Dad does and says a lot of things that just don’t make sense to the 9-year-old Ella, much less to us, the audience. He finally tells his kids they’re heading to Nebraska, of all places, but never once is there an indication he or they have family there to go visit, or any other reason to go to freaking Nebraska. In a scene that absolutely wrecks both the kids and the audience, Dad abruptly stops and gives the family dog to an SPCA on the way, offering only a lame, “It’s better this way,” by way of explanation. Dad has an envelope stuffed in the car’s glove box, with both his kids’ Social Security Cards and Birth Certificates inside, which certainly seems alarming.
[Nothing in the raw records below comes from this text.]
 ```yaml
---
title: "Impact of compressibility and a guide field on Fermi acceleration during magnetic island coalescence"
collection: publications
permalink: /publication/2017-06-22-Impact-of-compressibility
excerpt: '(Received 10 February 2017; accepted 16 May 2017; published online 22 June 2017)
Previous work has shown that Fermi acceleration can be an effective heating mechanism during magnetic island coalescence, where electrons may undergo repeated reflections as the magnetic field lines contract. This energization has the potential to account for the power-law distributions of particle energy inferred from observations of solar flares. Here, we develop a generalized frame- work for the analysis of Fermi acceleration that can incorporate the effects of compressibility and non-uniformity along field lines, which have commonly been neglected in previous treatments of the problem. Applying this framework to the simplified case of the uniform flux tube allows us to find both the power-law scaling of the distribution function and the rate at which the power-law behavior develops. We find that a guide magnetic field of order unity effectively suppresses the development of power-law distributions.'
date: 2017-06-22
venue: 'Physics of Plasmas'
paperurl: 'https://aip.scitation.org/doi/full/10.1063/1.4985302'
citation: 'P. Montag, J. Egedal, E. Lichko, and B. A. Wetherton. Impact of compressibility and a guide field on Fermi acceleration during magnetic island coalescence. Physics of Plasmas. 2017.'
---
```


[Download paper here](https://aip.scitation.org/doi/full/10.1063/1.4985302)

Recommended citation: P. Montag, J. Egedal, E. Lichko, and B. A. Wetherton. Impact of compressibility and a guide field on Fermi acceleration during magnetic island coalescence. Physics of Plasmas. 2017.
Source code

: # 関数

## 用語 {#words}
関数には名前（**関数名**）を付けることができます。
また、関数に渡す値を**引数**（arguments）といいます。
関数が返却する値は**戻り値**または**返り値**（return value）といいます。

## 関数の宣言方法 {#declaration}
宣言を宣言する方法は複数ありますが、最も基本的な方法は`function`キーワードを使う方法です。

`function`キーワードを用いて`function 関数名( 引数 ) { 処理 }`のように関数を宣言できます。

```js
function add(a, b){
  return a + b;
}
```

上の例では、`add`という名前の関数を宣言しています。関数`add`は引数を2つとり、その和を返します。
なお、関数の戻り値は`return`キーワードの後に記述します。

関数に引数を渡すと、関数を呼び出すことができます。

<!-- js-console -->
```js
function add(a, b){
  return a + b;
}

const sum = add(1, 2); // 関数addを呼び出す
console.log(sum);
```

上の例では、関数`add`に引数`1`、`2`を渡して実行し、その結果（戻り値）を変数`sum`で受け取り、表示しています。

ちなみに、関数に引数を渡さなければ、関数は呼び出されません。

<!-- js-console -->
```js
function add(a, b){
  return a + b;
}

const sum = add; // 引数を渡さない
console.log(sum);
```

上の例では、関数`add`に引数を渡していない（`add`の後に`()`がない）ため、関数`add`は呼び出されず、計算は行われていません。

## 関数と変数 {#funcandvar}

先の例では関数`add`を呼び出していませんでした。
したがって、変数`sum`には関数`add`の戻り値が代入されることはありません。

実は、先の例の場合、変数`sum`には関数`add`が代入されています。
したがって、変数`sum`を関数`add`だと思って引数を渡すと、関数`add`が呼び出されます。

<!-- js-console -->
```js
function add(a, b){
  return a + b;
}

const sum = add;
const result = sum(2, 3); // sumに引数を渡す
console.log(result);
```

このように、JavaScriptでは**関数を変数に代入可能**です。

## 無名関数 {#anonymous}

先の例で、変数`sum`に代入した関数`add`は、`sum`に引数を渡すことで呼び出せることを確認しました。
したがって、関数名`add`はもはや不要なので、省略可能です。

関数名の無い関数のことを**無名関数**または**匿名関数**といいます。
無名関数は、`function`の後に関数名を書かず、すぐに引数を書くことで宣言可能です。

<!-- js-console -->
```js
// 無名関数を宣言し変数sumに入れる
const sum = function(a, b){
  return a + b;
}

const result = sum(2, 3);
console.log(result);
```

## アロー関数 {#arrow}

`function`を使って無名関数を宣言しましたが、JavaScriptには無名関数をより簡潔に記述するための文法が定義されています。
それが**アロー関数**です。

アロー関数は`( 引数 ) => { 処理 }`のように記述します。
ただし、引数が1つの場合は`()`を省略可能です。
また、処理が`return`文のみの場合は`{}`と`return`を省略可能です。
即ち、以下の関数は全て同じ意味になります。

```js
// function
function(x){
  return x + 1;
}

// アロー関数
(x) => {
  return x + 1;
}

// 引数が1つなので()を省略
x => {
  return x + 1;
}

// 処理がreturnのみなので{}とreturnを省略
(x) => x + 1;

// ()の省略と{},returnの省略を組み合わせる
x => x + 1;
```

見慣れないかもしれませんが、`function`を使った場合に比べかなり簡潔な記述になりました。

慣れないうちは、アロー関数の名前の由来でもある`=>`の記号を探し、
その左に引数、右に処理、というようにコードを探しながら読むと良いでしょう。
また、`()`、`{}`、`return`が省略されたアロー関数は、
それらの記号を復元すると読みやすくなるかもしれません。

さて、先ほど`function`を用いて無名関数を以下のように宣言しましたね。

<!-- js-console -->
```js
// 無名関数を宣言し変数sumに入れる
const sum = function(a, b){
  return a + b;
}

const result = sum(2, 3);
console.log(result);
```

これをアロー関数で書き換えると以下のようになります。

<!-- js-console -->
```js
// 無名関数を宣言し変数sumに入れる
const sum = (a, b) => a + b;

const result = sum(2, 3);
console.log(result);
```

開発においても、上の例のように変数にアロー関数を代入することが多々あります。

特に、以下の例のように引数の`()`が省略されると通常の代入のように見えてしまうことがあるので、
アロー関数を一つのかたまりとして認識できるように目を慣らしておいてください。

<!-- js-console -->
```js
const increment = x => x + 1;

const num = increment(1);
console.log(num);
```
Dad skimps on his own food entirely to give his kids the Lunchables they really want, which he can only afford for them. Dad talks to himself, or perhaps the ghost of his dead wife, and cries when he thinks the kids won’t see him. But Dad also pulled it together enough to take a friendly suggestion and take his kids to the Omaha Zoo, for gorgeous memories with great cats, laughing on the merry-go-round, and fun in the butterfly tent.

Everything has led up to this moment, this very final moment, after we’ve made it through a rather long road trip, all the way to Omaha, Nebraska. And if you thought the scene where Rex, the family dog, was given away was hard to watch, the hospital scene in the movie’s final act came through like a wrecking ball and just utterly destroyed everyone.

The explanatory paragraphs after the movie ends, about the Safe Haven Laws being enacted in 2008 with very broad, unclear definitions, causing a bunch of children above infant age to be abandoned in Nebraska, provide ruinous clarity to the whole movie, which is likely why they finished with the information instead of beginning with it. No matter how gorgeous and lovingly shot the zoo and kids-playing scenes might be, the weakness and cowardice of Dad, even if we might have sympathy for his plight, casts an overwhelming shadow on the whole film.